Strange things are afoot at the farm though, at least more strange than they normally are. The farm and its inhabitants are threatened from the most unlikely of places and it’s up to Tyler and Lucinda to save the day the best way they can. Along the way brother and sister find that they have some extraordinary talents of their own adding to the excitement.
The Dragons Of Ordinary farm is a fun little book for 9-12 year olds (per the cover). I’m not well versed with the age requirements on books but I think that this could easily be enjoyed by all school aged children. Though I believe almost any book could be (and should be) read to kids. The storyline is cute and moves along pretty well after the first few pages.
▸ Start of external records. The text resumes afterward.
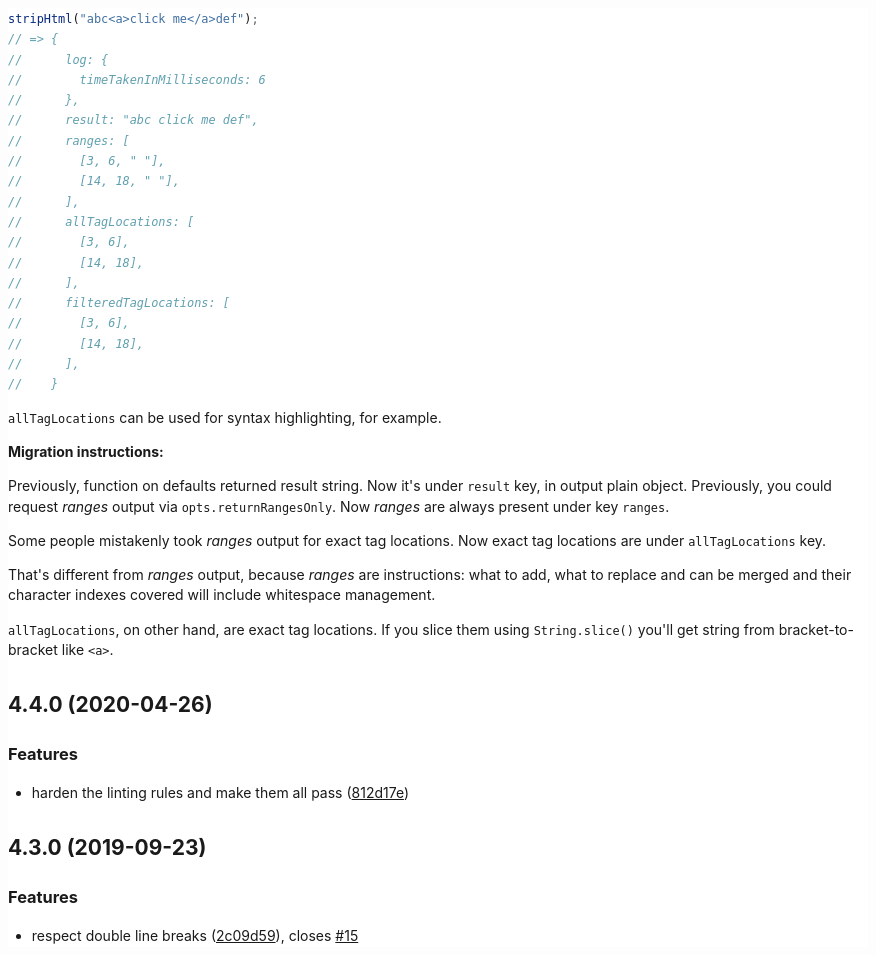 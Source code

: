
 ```js
stripHtml("abc<a>click me</a>def");
// => {
//      log: {
//        timeTakenInMilliseconds: 6
//      },
//      result: "abc click me def",
//      ranges: [
//        [3, 6, " "],
//        [14, 18, " "],
//      ],
//      allTagLocations: [
//        [3, 6],
//        [14, 18],
//      ],
//      filteredTagLocations: [
//        [3, 6],
//        [14, 18],
//      ],
//    }
```

`allTagLocations` can be used for syntax highlighting, for example.

**Migration instructions:**

Previously, function on defaults returned result string. Now it's under `result` key, in output plain object.
Previously, you could request _ranges_ output via `opts.returnRangesOnly`. Now _ranges_ are always present under key `ranges`.

Some people mistakenly took _ranges_ output for exact tag locations. Now exact tag locations are under `allTagLocations` key.

That's different from _ranges_ output, because _ranges_ are instructions: what to add, what to replace and can be merged and their character indexes covered will include whitespace management.

`allTagLocations`, on other hand, are exact tag locations. If you slice them using `String.slice()` you'll get string from bracket-to-bracket like `<a>`.

## 4.4.0 (2020-04-26)

### Features

- harden the linting rules and make them all pass ([812d17e](https://gitlab.com/codsen/codsen/commit/812d17e02f2d2e1d45e05e94c64ef28a4b3eb017))

## 4.3.0 (2019-09-23)

### Features

- respect double line breaks ([2c09d59](https://gitlab.com/codsen/codsen/commit/2c09d59)), closes [#15](https://gitlab.com/codsen/codsen/issues/15)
The writing seemed to opened up and became much more engaging so that by the end I was quite sad to see I was on the very last page. I want to know more about the mysterious grumpy Mr. Walkwell and the huge viking looking Ragnar and all the other mysterious and varied farm hands of Ordinary Farm. The story of bringing together family, of choosing one’s family and seeing outside what is expected is quite enjoyable. The characters are well written though I wish one or two would have been a little more detailed. All in all a lovely little book I would gladly recommend to any budding reader.
I hope that I’m right in my feeling that this is begging for a return visit to Ordinary Farm because I’ll be first on that bandwagon. Deborah Beale and Tad Williams have wove a brilliant little adventure anyone could sink their teeth into.